Things look bleak now but there will be baseball in 2022! Why not get a head start and jump in a Fantrax Classic Draft contest? Get a jump on the season with a Best Ball league or maybe a Draft and Hold. Or put some green on the line with a new season-long league to try and conquer. There’s no better time than now to get your baseball on!
If we can identify players who had an uncharacteristically high line drive rate last year, then we can find players who are likely to hit for a lower batting average than they did last year. This also means a lower on-base percentage, which means less opportunities to score runs and drive batters in. Thus, the impact is greater than you might imagine.

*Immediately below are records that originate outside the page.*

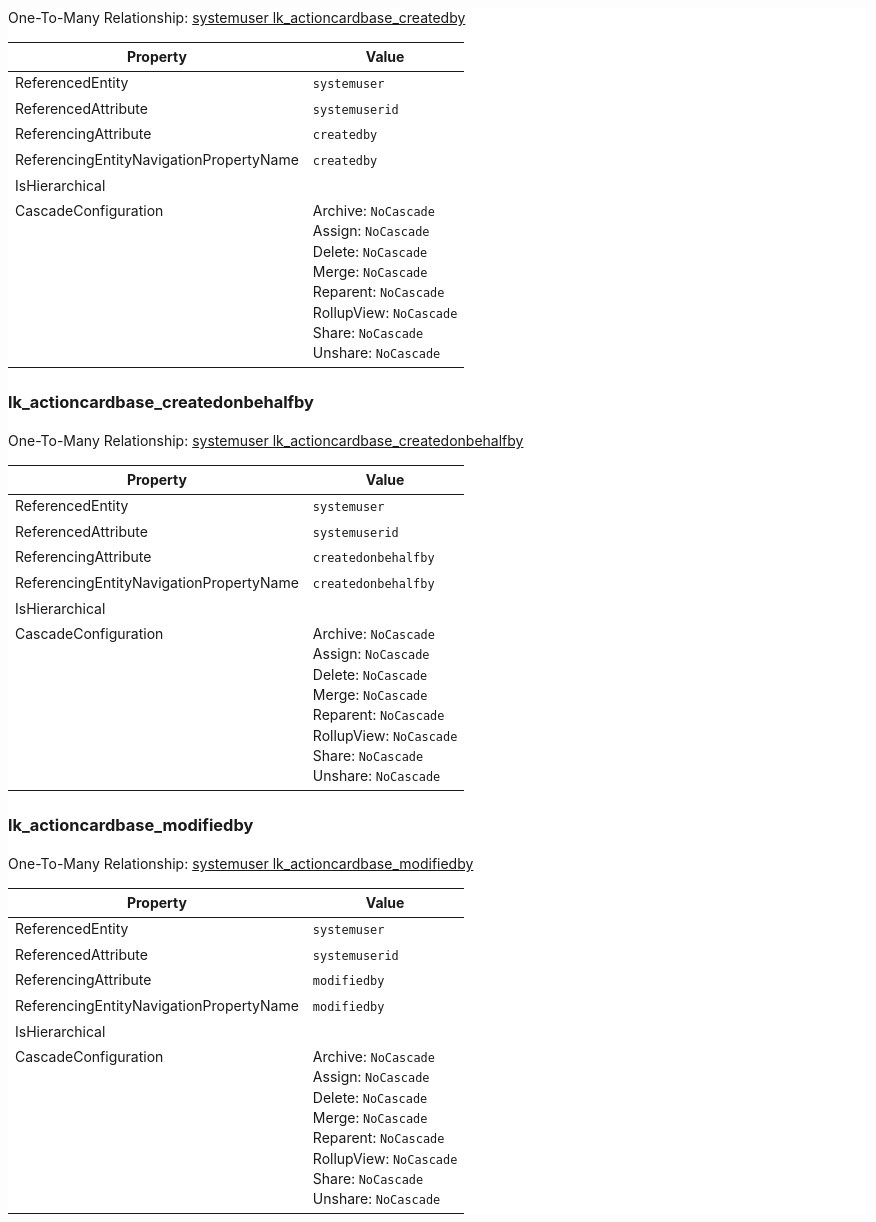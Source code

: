 One-To-Many Relationship: [systemuser lk_actioncardbase_createdby](systemuser.md#BKMK_lk_actioncardbase_createdby)

|Property|Value|
|---|---|
|ReferencedEntity|`systemuser`|
|ReferencedAttribute|`systemuserid`|
|ReferencingAttribute|`createdby`|
|ReferencingEntityNavigationPropertyName|`createdby`|
|IsHierarchical||
|CascadeConfiguration|Archive: `NoCascade`<br />Assign: `NoCascade`<br />Delete: `NoCascade`<br />Merge: `NoCascade`<br />Reparent: `NoCascade`<br />RollupView: `NoCascade`<br />Share: `NoCascade`<br />Unshare: `NoCascade`|

### <a name="BKMK_lk_actioncardbase_createdonbehalfby"></a> lk_actioncardbase_createdonbehalfby

One-To-Many Relationship: [systemuser lk_actioncardbase_createdonbehalfby](systemuser.md#BKMK_lk_actioncardbase_createdonbehalfby)

|Property|Value|
|---|---|
|ReferencedEntity|`systemuser`|
|ReferencedAttribute|`systemuserid`|
|ReferencingAttribute|`createdonbehalfby`|
|ReferencingEntityNavigationPropertyName|`createdonbehalfby`|
|IsHierarchical||
|CascadeConfiguration|Archive: `NoCascade`<br />Assign: `NoCascade`<br />Delete: `NoCascade`<br />Merge: `NoCascade`<br />Reparent: `NoCascade`<br />RollupView: `NoCascade`<br />Share: `NoCascade`<br />Unshare: `NoCascade`|

### <a name="BKMK_lk_actioncardbase_modifiedby"></a> lk_actioncardbase_modifiedby

One-To-Many Relationship: [systemuser lk_actioncardbase_modifiedby](systemuser.md#BKMK_lk_actioncardbase_modifiedby)

|Property|Value|
|---|---|
|ReferencedEntity|`systemuser`|
|ReferencedAttribute|`systemuserid`|
|ReferencingAttribute|`modifiedby`|
|ReferencingEntityNavigationPropertyName|`modifiedby`|
|IsHierarchical||
|CascadeConfiguration|Archive: `NoCascade`<br />Assign: `NoCascade`<br />Delete: `NoCascade`<br />Merge: `NoCascade`<br />Reparent: `NoCascade`<br />RollupView: `NoCascade`<br />Share: `NoCascade`<br />Unshare: `NoCascade`|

The table at the bottom of this page lists every player with at least 150 plate appearances last year that is likely to have a lower line drive rate in 2022. By average the players’ line drive rates in previous seasons (including 2021), and then comparing it to 2021, we can identify which players who might regress in 2022. In fact, here they are:
Who Is Going To Hit Fewer Line Drives?
By the way, yesterday we took the opposite approach and identified players likely to hit more line drives in 2022.
OF Teoscar Hernandez, Toronto Blue Jays
Since 2020, Teoscar Hernandez has been a changed man at the plate, posting wRC+s of 148 and 152, respectively. However, was his .352 batting average on balls in play replicable? His 27.7% line drive rate was a career-high for a full season, and we could see some regression from that department in 2022. Luckily, if he holds his decreased strikeout rate, there should still be enough batting average to go with the obvious power he has. Thus, I would not be overly concerned.
SS Xander Bogaerts, Boston Red Sox
With a career .332 BABIP, Xander Bogaerts’ .333 BABIP is certainly not out of line. However, his 28.8% line drive rate was much higher than his career 24.4% rate. I would expect slight regression from his .295 batting average, but not significantly; continue to feel comfortable drafting him as your starting shortstop.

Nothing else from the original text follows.